British Library MS Royal 15.E.VI, sometimes called the Shrewsbury Book, is a fifteenth-century anthology of French chansons de geste, romances, chronicles and military treatises on the theme of chivalry. Commissioned by Sir John Talbot, 1st Earl of Shrewsbury and captain of Rouen during the Lancastrian occupation, it was presented to the new queen of England, Marguerite d’Anjou, as a wedding gift in 1445. The second item in the anthology is a collection of three chansons de geste from the geste du roi, presented together as the Livre de Charlemaine. The subject of this thesis is an edition and study of the manuscript’s redaction of the third of these chansons de geste, Fierabras. Despite the considerable scholarship that this codex has generated, very little work has been done on the texts themselves, and the Livre de Charlemaine texts – copied from texts composed in the twelfth or thirteenth centuries – have never been edited. This thesis makes available for the first time an edition of this fifteenth-century version of Fierabras, offering a detailed analysis of the text in relation to the wider tradition, and assesses its contribution to the manuscript.
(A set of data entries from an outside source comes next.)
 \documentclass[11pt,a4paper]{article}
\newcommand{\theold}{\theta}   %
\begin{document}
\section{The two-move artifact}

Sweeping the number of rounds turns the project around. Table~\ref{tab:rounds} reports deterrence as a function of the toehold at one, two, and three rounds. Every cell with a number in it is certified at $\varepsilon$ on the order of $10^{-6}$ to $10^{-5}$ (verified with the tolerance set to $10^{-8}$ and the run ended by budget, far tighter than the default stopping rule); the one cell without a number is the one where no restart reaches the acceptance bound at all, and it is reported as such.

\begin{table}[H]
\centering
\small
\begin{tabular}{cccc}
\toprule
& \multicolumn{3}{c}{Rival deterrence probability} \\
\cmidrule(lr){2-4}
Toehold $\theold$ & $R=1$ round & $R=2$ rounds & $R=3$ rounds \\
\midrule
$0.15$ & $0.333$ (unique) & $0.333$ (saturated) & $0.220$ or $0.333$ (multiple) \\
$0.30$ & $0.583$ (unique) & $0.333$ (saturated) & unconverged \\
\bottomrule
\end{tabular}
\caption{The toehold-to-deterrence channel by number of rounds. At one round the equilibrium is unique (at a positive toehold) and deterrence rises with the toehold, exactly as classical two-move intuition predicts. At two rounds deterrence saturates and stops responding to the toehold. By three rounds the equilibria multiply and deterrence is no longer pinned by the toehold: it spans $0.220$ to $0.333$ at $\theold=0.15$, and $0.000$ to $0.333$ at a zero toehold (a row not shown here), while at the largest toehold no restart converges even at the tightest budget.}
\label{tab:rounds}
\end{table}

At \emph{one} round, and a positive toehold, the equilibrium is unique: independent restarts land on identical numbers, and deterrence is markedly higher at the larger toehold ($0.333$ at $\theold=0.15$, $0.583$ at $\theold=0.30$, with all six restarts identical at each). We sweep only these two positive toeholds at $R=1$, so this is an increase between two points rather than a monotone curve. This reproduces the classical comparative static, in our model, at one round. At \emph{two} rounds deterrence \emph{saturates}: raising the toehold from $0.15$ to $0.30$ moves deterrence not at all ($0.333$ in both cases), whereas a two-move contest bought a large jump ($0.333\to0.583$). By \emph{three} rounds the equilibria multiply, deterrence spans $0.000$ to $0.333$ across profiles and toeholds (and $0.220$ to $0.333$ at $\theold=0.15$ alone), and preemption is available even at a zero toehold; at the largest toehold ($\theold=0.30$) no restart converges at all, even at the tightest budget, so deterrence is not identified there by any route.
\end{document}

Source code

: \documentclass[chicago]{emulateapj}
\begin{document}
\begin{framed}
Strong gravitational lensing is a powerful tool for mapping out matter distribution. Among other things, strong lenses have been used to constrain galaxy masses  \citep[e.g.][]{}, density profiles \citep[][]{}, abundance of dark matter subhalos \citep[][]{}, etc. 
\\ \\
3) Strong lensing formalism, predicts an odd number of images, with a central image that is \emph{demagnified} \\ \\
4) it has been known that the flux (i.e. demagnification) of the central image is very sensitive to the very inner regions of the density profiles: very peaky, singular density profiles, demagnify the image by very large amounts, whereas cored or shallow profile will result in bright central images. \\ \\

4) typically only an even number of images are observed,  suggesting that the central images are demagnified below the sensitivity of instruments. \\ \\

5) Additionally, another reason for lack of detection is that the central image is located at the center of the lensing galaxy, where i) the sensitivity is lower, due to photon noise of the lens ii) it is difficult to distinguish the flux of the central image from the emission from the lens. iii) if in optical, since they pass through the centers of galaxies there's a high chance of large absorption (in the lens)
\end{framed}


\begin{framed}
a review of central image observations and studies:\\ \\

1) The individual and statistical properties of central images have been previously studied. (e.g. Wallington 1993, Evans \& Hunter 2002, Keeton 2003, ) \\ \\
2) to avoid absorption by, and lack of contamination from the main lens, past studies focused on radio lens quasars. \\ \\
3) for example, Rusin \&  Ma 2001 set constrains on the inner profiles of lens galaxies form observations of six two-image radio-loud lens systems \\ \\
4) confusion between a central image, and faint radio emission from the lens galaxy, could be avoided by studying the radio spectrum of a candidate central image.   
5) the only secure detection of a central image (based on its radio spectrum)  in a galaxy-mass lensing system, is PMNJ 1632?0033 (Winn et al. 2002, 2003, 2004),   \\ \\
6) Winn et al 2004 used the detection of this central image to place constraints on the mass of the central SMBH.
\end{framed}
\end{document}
Part One considers the Livre de Charlemaine and Fierabras in context, following a ‘broad-to-narrow’ approach that begins with a description of the manuscript, moving through a discussion of the existing scholarship relating to the anthology’s purpose and its creation and an examination of its textual and visual representations of Charlemagne, leading finally to an in-depth analysis of the text of Fierabras itself and its relationship to the tradition. Part Two presents my critical edition to the first 1,138 lines of the text, including critical notes and editorial principles. A basic edition of the remainder of the poem (without notes) is included as an appendix.


  • Emma Copeland, ‘Fierabras to Stair Fortibrais: A comparative analysis of the chanson de geste and its adaptations in Ireland’, University of Edinburgh (2016).

Despite its apparent popularity in fifteenth-century Ireland – as attested by its presence in eight manuscripts – Stair Fortibrais, the Irish adaptation of the twelfth-century chanson de geste of the cycle du roi Fierabras has received very little scholarly attention. This fact proves especially unfortunate since, in addition to its contributions to the field of medieval translation studies, the text also possesses particular relevance for two important trends in recent scholarship, one concerning Celtic Studies and the other more broadly Continental in scope. In the case of the former, researchers have begun to consider how translations can inform the interpretation of the greater corpus of medieval Irish literature. The latter relates to an interest in the person of Charlemagne himself as a pan-European figure. As an Irish translation of a poem from the cycle du roi, Stair Fortibrais has much to contribute to both these academic discussions.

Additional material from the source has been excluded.